*EXERCISE GOAL:*
Within the records, how many lines hold the word "help"? State that number alone.

^^^^^^^^^^^^^^^^

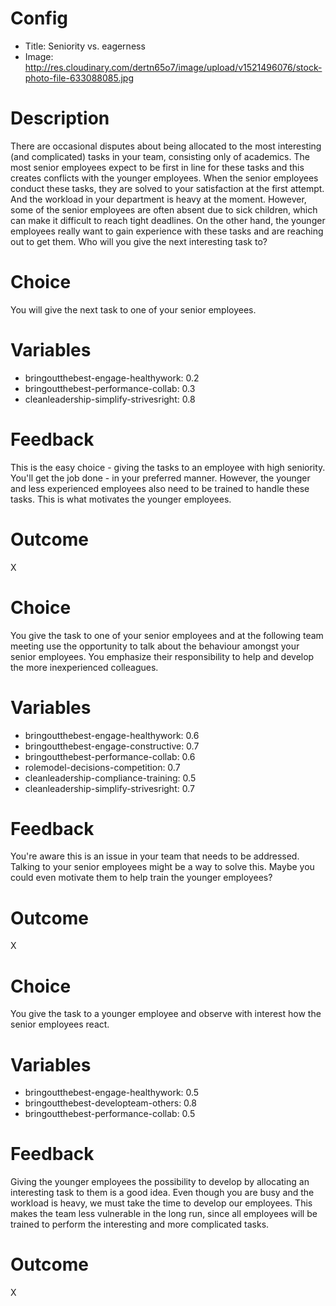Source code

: # Config
 - Title: Seniority vs. eagerness 
 - Image: http://res.cloudinary.com/dertn65o7/image/upload/v1521496076/stock-photo-file-633088085.jpg

# Description

There are occasional disputes about being allocated to the most interesting (and complicated) tasks in your team, consisting only of academics. The most senior employees expect to be first in line for these tasks and this creates conflicts with the younger employees. When the senior employees conduct these tasks, they are solved to your satisfaction at the first attempt. And the workload in your department is heavy at the moment. However, some of the senior employees are often absent due to sick children, which can make it difficult to reach tight deadlines. On the other hand, the younger employees really want to gain experience with these tasks and are reaching out to get them. Who will you give the next interesting task to?

# Choice
You will give the next task to one of your senior employees.

# Variables
- bringoutthebest-engage-healthywork: 0.2
- bringoutthebest-performance-collab: 0.3
- cleanleadership-simplify-strivesright: 0.8

# Feedback
This is the easy choice - giving the tasks to an employee with high seniority. You'll get the job done - in your preferred manner. However, the younger and less experienced employees also need to be trained to handle these tasks. This is what motivates the younger employees.

# Outcome
X

# Choice
You give the task to one of your senior employees and at the following team meeting  use the opportunity to talk about the behaviour amongst your senior employees. You emphasize their responsibility to help and develop the more inexperienced colleagues. 

# Variables
- bringoutthebest-engage-healthywork: 0.6
- bringoutthebest-engage-constructive: 0.7
- bringoutthebest-performance-collab: 0.6
- rolemodel-decisions-competition: 0.7
- cleanleadership-compliance-training: 0.5
- cleanleadership-simplify-strivesright: 0.7

# Feedback
You're aware this is an issue in your team that needs to be addressed. Talking to your senior employees might be a way to solve this. Maybe you could even motivate them to help train the younger employees?

# Outcome
X

# Choice
You give the task to a younger employee and observe with interest how the senior employees react.      

# Variables
- bringoutthebest-engage-healthywork: 0.5
- bringoutthebest-developteam-others: 0.8
- bringoutthebest-performance-collab: 0.5

# Feedback
Giving the younger employees the possibility to develop by allocating an interesting task to them is a good idea. Even though you are busy and the workload is heavy, we must take the time to develop our employees. This makes the team less vulnerable in the long run, since all employees will be trained to perform the interesting and more complicated tasks. 

# Outcome
X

^^^^^^^^^^^^^^^^

*RESPONSE AREA:*
2